Dataset excerpts
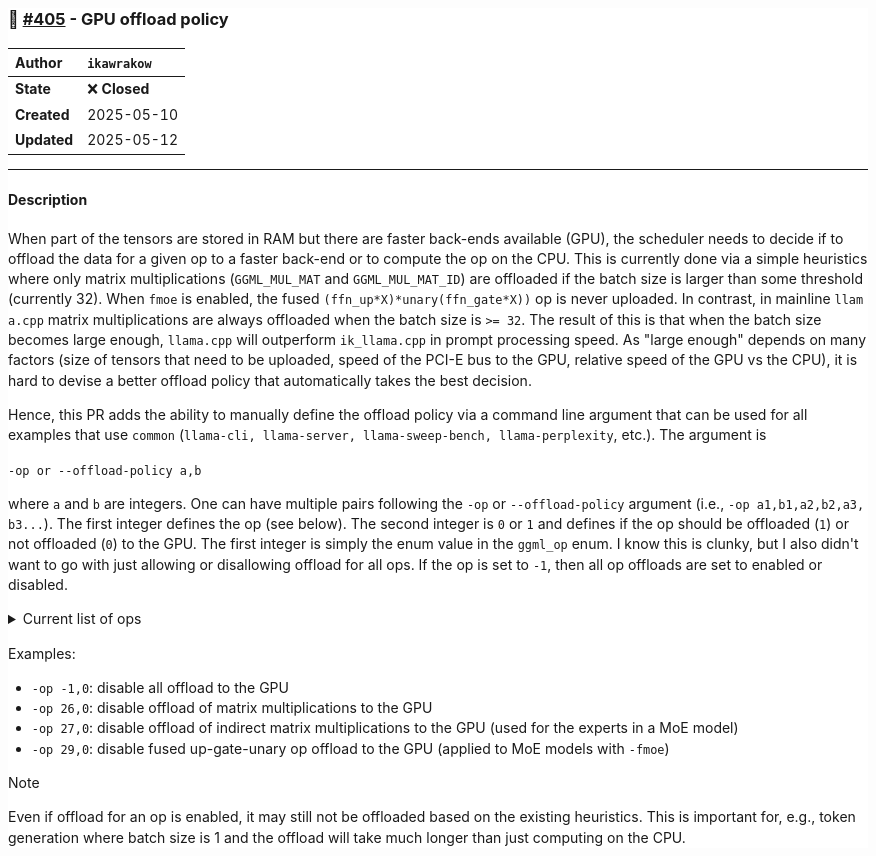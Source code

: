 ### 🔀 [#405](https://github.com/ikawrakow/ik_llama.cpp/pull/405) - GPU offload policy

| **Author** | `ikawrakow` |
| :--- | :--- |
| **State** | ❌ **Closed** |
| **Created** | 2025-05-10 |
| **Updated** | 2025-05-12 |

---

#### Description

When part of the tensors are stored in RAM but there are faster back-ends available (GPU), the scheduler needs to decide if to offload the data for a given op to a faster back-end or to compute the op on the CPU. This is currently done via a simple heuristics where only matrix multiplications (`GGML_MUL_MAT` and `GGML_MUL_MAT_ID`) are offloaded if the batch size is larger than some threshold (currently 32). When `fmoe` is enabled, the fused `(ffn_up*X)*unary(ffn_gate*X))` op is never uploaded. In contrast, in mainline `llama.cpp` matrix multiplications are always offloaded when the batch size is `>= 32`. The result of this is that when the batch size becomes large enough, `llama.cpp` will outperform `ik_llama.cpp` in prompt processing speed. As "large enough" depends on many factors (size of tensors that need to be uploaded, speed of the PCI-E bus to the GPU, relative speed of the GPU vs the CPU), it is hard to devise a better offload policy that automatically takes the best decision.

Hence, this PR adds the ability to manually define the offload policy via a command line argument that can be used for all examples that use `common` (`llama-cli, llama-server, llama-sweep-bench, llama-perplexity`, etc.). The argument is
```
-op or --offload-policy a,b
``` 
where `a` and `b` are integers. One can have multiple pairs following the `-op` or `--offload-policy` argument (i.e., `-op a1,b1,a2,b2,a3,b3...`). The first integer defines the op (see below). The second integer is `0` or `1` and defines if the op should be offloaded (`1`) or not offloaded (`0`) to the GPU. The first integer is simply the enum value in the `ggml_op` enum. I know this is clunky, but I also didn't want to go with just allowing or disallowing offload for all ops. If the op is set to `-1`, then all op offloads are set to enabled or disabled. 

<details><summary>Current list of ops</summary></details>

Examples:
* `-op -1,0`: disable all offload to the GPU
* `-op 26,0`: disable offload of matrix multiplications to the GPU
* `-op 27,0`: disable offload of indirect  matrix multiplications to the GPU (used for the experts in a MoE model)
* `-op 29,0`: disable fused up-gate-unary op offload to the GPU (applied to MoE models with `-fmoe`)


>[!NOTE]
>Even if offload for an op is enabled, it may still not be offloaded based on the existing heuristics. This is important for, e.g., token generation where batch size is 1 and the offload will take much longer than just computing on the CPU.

* TASK BRIEF: Copy out each line of the data exactly as it reads; skip the pictures.

* ANSWER BOX:
Source code

: ### 🔀 [#405](https://github.com/ikawrakow/ik_llama.cpp/pull/405) - GPU offload policy

| **Author** | `ikawrakow` |
| :--- | :--- |
| **State** | ❌ **Closed** |
| **Created** | 2025-05-10 |
| **Updated** | 2025-05-12 |

---

#### Description

When part of the tensors are stored in RAM but there are faster back-ends available (GPU), the scheduler needs to decide if to offload the data for a given op to a faster back-end or to compute the op on the CPU. This is currently done via a simple heuristics where only matrix multiplications (`GGML_MUL_MAT` and `GGML_MUL_MAT_ID`) are offloaded if the batch size is larger than some threshold (currently 32). When `fmoe` is enabled, the fused `(ffn_up*X)*unary(ffn_gate*X))` op is never uploaded. In contrast, in mainline `llama.cpp` matrix multiplications are always offloaded when the batch size is `>= 32`. The result of this is that when the batch size becomes large enough, `llama.cpp` will outperform `ik_llama.cpp` in prompt processing speed. As "large enough" depends on many factors (size of tensors that need to be uploaded, speed of the PCI-E bus to the GPU, relative speed of the GPU vs the CPU), it is hard to devise a better offload policy that automatically takes the best decision.

Hence, this PR adds the ability to manually define the offload policy via a command line argument that can be used for all examples that use `common` (`llama-cli, llama-server, llama-sweep-bench, llama-perplexity`, etc.). The argument is
```
-op or --offload-policy a,b
``` 
where `a` and `b` are integers. One can have multiple pairs following the `-op` or `--offload-policy` argument (i.e., `-op a1,b1,a2,b2,a3,b3...`). The first integer defines the op (see below). The second integer is `0` or `1` and defines if the op should be offloaded (`1`) or not offloaded (`0`) to the GPU. The first integer is simply the enum value in the `ggml_op` enum. I know this is clunky, but I also didn't want to go with just allowing or disallowing offload for all ops. If the op is set to `-1`, then all op offloads are set to enabled or disabled. 

<details><summary>Current list of ops</summary></details>

Examples:
* `-op -1,0`: disable all offload to the GPU
* `-op 26,0`: disable offload of matrix multiplications to the GPU
* `-op 27,0`: disable offload of indirect  matrix multiplications to the GPU (used for the experts in a MoE model)
* `-op 29,0`: disable fused up-gate-unary op offload to the GPU (applied to MoE models with `-fmoe`)


>[!NOTE]
>Even if offload for an op is enabled, it may still not be offloaded based on the existing heuristics. This is important for, e.g., token generation where batch size is 1 and the offload will take much longer than just computing on the CPU.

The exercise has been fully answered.